• [Work request] Repeat the records exactly. Every line must match.

(Records shown begins)

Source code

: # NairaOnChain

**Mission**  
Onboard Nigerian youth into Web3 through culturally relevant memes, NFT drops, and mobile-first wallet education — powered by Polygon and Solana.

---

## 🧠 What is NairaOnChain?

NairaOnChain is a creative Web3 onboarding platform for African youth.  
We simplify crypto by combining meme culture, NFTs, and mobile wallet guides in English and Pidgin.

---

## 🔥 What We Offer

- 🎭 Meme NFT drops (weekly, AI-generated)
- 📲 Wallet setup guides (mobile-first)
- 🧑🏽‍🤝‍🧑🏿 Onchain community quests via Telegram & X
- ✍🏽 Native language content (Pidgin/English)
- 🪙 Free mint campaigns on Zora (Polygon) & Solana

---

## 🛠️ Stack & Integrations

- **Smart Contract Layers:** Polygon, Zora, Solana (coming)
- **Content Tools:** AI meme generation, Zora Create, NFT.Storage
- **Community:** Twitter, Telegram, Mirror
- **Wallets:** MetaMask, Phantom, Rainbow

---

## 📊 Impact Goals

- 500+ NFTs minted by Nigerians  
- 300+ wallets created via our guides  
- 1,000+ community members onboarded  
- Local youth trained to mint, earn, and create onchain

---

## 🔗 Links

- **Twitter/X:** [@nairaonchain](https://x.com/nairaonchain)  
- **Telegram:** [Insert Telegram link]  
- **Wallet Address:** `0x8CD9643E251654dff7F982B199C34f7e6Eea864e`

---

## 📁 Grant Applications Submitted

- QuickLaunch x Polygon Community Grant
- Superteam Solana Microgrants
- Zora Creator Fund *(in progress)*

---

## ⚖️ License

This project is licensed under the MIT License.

(Records shown ends)

• [Reply to the exercise]
Source code

: # NairaOnChain

**Mission**  
Onboard Nigerian youth into Web3 through culturally relevant memes, NFT drops, and mobile-first wallet education — powered by Polygon and Solana.

---

## 🧠 What is NairaOnChain?

NairaOnChain is a creative Web3 onboarding platform for African youth.  
We simplify crypto by combining meme culture, NFTs, and mobile wallet guides in English and Pidgin.

---

## 🔥 What We Offer

- 🎭 Meme NFT drops (weekly, AI-generated)
- 📲 Wallet setup guides (mobile-first)
- 🧑🏽‍🤝‍🧑🏿 Onchain community quests via Telegram & X
- ✍🏽 Native language content (Pidgin/English)
- 🪙 Free mint campaigns on Zora (Polygon) & Solana

---

## 🛠️ Stack & Integrations

- **Smart Contract Layers:** Polygon, Zora, Solana (coming)
- **Content Tools:** AI meme generation, Zora Create, NFT.Storage
- **Community:** Twitter, Telegram, Mirror
- **Wallets:** MetaMask, Phantom, Rainbow

---

## 📊 Impact Goals

- 500+ NFTs minted by Nigerians  
- 300+ wallets created via our guides  
- 1,000+ community members onboarded  
- Local youth trained to mint, earn, and create onchain

---

## 🔗 Links

- **Twitter/X:** [@nairaonchain](https://x.com/nairaonchain)  
- **Telegram:** [Insert Telegram link]  
- **Wallet Address:** `0x8CD9643E251654dff7F982B199C34f7e6Eea864e`

---

## 📁 Grant Applications Submitted

- QuickLaunch x Polygon Community Grant
- Superteam Solana Microgrants
- Zora Creator Fund *(in progress)*

---

## ⚖️ License

This project is licensed under the MIT License.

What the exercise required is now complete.